My data is a list of academic institutions affiliated with authors of articles, and the piece I'm working with looks something like this:
1 MIT
2 NBER; NBER
3 U MI; Cornell U; U VA
4 Harvard U; U Chicago
5 U OR; U CA, Davis; U British Columbia
6 World Bank; Dartmouth College; EDHEC Business School; Harvard U
7 Columbia U and IZA; Columbia U and IZA
8 World Bank; Yale U and Abdul Latif Jameel Poverty Action Lab; Dartmouth College
9 Carnegie Mellon U; Carnegie Mellon U; Carnegie Mellon U
10 Columbia U; U CA, San Diego
11 U CA, Berkeley; McMaster U; McMaster U
12 ETH Zurich and CESifo; U Copenhagen and CESifo
I want to separate the rows at the semicolons (and preferrably at the "and"s) so that I can sort out which academic institutions are unique.
I try doing this by using the separate_rows-function from the tidyr package:
Affiliation<-separate_rows(Affiliation, sep=";")
Alternatively:
Affiliation<-separate_rows(Affiliation, sep="; | and")
None of these methods work, and my data looks exactly the same. What am I doing wrong?

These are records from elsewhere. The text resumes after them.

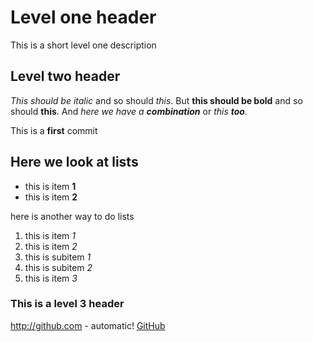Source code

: # Level one header

This is a short level one description

## Level two header

_This should be italic_ and so should *this*. But __this should be bold__ and so should **this**. And _here we have a **combination**_ or *this __too__*.

This is a __first__ commit

## Here we look at lists

* this is item __1__
* this is item __2__

here is another way to do lists

1. this is item _1_
1. this is item _2_
  1. this is subitem _1_
  1. this is subitem _2_
1. this is item _3_

### This is a level 3 header

http://github.com - automatic!
[GitHub](http://github.com)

Attaching dput output below:
structure(list(AF = c("MIT", "NBER; NBER", "U MI; Cornell U; U VA",
"Harvard U; U Chicago", "U OR; U CA, Davis; U British Columbia",
"World Bank; Dartmouth College; EDHEC Business School; Harvard U",
"Columbia U and IZA; Columbia U and IZA", "World Bank; Yale U and Abdul Latif Jameel Poverty Action Lab; Dartmouth College",
"Carnegie Mellon U; Carnegie Mellon U; Carnegie Mellon U", "Columbia U; U CA, San Diego",
"U CA, Berkeley; McMaster U; McMaster U", "ETH Zurich and CESifo; U Copenhagen and CESifo",
"U MN, St Paul; Compass Lexecon, Washington, DC; Harvard U",
"U WI", "U Chicago and IZA; Harvard U; Harvard U")), row.names = c(NA,
15L), class = "data.frame")